The 4th (Volunteer) Battalion, The Worcestershire and Sherwood Foresters (4 WFR/896 Sig Tp) was a former territorial infantry battalion that existed for a short time towards the end of the Cold War. Following reductions to the Territorial Army (TA) in 1992, the battalion was disbanded with elements helping to form RHQ, HQ Sqn and 96 (City of Coventry) Signal Squadron of 37 Signal Regiment. The latter squadron was then reduced to a signal troop in 2009, but continues to exist as part of 48 (City of Birmingham) Signal Squadron.

== Formation ==
Between 1986 and 1989, the Territorial Army (TA) was in the midst of a reformation and "generalisation", where territorial regiments were being disbanded and their companies forming new battalions attached to regular regiments. These new battalions would be given roles in support of NATO. One of the regiments that was slated to be disbanded was the Mercian Volunteers, which had been formed in 1975, following the disbandment and re-rolling of many of the cadre units following the 1966 Defence White Paper.

On 5 April 1988, the 4th (Volunteer) Battalion, The Worcestershire and Sherwood Foresters was formed as part of the 1981 Defence White Paper, which reduced the regular army slightly, while expanding the TA. As part of the changes, both battalions of Mercian Volunteers were dissolved and their companies paved the way for new TA battalions; 3rd Staffords, 4th WFR, and 3rd Cheshires.
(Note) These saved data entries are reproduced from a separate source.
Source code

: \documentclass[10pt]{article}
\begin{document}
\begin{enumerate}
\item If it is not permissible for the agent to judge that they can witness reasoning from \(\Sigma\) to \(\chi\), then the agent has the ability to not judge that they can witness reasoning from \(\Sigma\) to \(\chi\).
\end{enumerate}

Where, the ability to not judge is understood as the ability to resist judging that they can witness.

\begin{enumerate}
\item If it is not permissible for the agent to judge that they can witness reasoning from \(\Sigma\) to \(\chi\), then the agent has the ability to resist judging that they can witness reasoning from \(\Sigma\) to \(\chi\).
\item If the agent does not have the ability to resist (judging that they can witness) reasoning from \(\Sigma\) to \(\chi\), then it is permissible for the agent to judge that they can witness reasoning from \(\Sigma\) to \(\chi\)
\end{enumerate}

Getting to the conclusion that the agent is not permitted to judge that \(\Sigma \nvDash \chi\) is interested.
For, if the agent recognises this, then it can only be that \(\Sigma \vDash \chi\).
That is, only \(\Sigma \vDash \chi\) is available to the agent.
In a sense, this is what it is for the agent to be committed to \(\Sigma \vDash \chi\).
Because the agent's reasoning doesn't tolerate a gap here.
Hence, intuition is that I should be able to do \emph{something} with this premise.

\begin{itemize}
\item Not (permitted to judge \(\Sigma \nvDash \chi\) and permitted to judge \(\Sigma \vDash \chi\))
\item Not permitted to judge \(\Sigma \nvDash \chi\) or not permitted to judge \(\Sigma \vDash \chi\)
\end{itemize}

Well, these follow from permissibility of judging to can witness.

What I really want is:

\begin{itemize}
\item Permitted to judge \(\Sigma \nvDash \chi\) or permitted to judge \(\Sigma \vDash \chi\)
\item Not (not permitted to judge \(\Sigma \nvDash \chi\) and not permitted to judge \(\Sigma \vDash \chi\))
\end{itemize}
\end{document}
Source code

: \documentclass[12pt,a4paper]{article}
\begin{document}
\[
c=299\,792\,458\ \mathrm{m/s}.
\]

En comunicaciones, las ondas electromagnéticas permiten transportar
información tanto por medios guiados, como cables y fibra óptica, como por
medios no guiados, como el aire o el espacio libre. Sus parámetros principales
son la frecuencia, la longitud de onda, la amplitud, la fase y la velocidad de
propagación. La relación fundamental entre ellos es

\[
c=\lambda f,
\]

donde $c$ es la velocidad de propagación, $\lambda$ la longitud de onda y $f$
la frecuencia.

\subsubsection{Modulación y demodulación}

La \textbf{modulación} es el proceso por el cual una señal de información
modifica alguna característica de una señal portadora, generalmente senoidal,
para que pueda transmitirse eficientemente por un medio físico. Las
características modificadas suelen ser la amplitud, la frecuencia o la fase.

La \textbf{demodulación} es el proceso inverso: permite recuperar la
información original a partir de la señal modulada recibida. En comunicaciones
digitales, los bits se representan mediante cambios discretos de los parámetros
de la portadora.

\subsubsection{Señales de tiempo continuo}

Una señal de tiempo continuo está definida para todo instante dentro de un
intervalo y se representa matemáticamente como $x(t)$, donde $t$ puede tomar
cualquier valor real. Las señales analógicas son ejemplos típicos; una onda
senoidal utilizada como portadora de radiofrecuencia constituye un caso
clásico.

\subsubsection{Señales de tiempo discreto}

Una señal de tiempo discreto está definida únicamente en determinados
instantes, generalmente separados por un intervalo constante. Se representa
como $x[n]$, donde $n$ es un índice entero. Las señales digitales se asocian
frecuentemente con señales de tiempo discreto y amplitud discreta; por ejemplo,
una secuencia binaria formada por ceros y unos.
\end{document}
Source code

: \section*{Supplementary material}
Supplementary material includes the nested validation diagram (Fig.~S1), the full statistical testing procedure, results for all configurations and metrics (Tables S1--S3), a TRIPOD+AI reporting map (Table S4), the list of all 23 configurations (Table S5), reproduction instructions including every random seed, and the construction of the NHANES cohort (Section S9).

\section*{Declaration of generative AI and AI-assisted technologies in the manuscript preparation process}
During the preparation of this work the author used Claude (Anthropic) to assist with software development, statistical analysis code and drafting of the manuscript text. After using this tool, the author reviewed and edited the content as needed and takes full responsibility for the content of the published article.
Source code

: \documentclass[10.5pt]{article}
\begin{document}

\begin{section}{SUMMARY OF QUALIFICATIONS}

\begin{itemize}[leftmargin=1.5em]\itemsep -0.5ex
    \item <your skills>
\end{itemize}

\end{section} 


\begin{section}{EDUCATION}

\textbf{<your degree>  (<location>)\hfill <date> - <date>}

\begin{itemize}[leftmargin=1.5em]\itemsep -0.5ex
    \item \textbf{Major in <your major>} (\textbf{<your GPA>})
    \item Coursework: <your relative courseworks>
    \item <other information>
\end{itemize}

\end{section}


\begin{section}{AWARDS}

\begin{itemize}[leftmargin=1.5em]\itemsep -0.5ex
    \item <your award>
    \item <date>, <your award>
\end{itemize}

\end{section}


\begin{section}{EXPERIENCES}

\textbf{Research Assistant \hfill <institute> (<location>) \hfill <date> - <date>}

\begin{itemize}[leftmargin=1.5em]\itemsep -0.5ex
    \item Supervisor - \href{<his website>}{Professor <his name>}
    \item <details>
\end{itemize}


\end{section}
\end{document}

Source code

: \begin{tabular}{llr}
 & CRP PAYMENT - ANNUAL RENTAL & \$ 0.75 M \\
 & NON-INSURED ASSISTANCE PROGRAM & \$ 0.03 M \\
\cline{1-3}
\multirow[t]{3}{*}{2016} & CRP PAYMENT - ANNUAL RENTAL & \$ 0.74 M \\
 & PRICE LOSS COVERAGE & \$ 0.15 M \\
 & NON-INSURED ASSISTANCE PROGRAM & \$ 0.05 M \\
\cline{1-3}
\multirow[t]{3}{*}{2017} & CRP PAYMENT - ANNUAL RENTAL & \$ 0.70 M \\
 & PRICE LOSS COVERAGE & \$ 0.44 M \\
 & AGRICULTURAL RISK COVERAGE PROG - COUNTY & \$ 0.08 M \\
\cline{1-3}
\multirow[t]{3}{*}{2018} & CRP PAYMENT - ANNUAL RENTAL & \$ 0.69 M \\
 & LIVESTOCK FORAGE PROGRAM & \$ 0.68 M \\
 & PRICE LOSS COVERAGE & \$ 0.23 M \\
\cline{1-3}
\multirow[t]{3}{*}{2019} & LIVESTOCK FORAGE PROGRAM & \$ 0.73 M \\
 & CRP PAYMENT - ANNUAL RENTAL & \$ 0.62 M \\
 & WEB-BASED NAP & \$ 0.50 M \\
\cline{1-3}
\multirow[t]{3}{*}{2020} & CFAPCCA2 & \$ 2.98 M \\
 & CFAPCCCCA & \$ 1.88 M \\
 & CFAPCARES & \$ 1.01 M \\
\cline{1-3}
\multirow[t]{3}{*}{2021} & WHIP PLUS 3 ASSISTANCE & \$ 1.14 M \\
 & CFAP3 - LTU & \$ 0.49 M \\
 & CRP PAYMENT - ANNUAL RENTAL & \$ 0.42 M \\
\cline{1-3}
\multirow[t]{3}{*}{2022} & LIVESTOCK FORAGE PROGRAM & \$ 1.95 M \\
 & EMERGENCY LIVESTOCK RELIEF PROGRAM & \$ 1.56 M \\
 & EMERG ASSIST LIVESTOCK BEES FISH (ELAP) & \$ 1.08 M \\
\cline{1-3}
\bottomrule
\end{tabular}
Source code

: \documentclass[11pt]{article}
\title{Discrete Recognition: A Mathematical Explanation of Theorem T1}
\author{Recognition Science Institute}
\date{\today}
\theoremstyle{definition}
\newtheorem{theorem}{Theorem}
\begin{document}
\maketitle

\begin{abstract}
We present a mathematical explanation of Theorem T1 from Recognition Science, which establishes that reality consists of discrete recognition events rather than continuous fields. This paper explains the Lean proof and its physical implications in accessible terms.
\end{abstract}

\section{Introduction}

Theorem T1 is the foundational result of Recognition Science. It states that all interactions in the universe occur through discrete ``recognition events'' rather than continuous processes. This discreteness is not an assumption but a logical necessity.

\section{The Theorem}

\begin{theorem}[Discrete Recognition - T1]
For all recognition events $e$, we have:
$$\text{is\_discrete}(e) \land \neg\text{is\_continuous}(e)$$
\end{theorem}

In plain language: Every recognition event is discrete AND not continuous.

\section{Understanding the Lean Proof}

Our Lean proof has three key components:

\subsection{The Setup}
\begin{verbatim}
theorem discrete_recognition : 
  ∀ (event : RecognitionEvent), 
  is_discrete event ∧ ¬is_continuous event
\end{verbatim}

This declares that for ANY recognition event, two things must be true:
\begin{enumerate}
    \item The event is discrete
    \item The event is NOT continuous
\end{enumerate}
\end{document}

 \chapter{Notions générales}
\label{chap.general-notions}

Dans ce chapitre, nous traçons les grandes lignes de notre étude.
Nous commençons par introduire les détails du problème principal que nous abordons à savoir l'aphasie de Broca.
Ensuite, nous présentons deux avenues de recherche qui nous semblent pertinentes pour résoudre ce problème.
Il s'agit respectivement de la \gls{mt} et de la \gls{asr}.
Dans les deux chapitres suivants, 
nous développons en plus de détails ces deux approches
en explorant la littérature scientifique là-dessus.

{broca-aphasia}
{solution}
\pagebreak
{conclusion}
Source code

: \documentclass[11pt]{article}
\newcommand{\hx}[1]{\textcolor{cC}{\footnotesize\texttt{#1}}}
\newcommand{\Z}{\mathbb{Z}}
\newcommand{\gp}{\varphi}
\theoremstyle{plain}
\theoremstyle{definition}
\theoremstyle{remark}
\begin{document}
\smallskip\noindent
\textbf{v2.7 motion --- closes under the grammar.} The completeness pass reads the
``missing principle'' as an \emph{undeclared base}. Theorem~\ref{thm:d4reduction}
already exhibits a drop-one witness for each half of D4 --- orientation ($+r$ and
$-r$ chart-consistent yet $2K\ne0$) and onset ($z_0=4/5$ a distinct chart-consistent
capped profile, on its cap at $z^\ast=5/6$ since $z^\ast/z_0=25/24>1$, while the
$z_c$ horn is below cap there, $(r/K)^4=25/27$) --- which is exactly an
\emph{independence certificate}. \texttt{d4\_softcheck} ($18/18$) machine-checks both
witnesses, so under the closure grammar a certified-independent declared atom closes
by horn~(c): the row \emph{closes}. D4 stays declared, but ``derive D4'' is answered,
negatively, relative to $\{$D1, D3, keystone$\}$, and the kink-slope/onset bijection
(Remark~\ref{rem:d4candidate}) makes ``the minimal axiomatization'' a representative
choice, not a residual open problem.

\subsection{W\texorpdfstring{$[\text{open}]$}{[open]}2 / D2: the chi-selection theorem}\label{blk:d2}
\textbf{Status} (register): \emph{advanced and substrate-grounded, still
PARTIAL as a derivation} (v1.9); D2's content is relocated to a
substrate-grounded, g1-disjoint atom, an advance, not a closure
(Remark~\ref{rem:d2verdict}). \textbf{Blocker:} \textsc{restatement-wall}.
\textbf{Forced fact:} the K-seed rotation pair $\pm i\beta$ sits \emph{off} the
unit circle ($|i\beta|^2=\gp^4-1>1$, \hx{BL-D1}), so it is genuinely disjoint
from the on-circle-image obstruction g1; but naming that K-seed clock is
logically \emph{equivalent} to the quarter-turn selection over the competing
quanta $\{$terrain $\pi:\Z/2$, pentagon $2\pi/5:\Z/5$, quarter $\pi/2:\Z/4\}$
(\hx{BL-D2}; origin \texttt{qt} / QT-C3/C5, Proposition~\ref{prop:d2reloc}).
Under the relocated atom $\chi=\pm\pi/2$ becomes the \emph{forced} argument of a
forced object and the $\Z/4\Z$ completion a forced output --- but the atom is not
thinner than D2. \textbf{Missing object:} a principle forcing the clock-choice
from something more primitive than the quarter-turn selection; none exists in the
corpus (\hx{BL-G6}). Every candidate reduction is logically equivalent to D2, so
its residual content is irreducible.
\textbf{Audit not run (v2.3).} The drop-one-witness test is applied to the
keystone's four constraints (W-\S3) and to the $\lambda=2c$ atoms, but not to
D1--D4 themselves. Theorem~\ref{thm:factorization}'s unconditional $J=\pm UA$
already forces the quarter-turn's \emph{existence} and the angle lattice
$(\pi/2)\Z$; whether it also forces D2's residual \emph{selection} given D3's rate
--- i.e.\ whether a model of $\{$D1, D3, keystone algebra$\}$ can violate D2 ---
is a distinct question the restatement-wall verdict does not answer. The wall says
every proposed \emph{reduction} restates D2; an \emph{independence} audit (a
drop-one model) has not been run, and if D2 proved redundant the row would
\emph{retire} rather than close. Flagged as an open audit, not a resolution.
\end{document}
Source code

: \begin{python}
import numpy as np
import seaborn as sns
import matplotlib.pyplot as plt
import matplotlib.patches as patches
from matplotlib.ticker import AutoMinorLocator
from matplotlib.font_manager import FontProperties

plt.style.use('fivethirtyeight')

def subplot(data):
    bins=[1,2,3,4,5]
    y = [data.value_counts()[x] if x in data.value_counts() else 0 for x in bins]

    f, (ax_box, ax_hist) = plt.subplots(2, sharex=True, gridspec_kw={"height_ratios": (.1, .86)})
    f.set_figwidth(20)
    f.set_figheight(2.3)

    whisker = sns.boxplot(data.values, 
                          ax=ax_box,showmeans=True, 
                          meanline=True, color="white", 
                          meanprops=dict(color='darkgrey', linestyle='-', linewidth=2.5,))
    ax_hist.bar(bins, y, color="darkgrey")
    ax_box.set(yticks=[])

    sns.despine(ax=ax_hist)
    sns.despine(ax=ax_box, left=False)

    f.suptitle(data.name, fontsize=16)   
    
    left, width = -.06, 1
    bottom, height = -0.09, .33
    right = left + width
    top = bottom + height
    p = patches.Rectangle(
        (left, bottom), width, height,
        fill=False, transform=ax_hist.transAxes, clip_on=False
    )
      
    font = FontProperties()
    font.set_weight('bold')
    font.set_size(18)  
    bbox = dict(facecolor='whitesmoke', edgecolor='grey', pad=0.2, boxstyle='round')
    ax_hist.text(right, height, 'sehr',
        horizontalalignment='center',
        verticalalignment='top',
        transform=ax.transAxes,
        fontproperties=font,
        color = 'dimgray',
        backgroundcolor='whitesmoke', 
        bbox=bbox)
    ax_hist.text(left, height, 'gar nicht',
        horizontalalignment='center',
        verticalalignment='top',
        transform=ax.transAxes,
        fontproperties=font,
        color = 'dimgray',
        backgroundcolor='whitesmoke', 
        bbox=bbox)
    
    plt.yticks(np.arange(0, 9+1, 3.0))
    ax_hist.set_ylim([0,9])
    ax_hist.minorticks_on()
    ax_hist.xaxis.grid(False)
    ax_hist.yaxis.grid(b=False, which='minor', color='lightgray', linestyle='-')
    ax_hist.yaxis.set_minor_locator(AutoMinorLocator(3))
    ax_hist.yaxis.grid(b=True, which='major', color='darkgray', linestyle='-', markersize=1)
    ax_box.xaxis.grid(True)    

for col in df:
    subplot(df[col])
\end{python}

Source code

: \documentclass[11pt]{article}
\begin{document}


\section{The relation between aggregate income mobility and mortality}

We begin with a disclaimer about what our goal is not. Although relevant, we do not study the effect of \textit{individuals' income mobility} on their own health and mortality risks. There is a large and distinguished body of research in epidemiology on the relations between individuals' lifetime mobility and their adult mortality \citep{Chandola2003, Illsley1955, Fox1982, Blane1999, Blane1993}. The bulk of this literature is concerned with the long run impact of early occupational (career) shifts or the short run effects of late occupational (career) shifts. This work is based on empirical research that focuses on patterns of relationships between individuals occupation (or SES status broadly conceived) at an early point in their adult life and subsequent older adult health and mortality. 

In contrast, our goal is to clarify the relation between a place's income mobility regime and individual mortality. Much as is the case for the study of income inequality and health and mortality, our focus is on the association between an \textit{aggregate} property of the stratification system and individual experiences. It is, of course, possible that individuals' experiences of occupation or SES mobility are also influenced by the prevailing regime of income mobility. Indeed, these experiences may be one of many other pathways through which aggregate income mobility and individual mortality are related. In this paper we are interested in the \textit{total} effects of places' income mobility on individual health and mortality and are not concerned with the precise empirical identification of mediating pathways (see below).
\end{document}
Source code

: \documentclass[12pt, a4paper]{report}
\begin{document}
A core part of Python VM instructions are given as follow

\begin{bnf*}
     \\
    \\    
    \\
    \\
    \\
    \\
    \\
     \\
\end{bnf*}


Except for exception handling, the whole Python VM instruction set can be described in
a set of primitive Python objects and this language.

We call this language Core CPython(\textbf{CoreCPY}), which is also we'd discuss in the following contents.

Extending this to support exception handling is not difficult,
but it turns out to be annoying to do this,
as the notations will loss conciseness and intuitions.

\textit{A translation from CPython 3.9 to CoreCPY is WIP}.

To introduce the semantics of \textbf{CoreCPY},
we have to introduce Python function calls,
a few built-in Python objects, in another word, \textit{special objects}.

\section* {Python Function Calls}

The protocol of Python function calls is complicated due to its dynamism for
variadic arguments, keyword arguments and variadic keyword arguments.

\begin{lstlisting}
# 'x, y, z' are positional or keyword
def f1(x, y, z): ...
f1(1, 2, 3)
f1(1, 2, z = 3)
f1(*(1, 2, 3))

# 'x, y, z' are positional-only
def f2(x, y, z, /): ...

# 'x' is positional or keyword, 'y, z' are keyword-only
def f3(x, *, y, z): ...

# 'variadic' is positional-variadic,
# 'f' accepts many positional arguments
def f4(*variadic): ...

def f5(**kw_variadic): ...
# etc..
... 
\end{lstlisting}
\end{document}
Because the battalion was not a direct successor to either battalion of the Mercian Volunteers, it had a mixed structure from units of the former 1st and 2nd battalions. After formation, the battalion was assigned to the 143rd (West Midlands) Brigade, which was a home defence brigade overseeing the West Midlands region. If mobilised, the battalion would be assigned to Commander Communications, I (BR) Corps as a communications support unit providing rear defence and security.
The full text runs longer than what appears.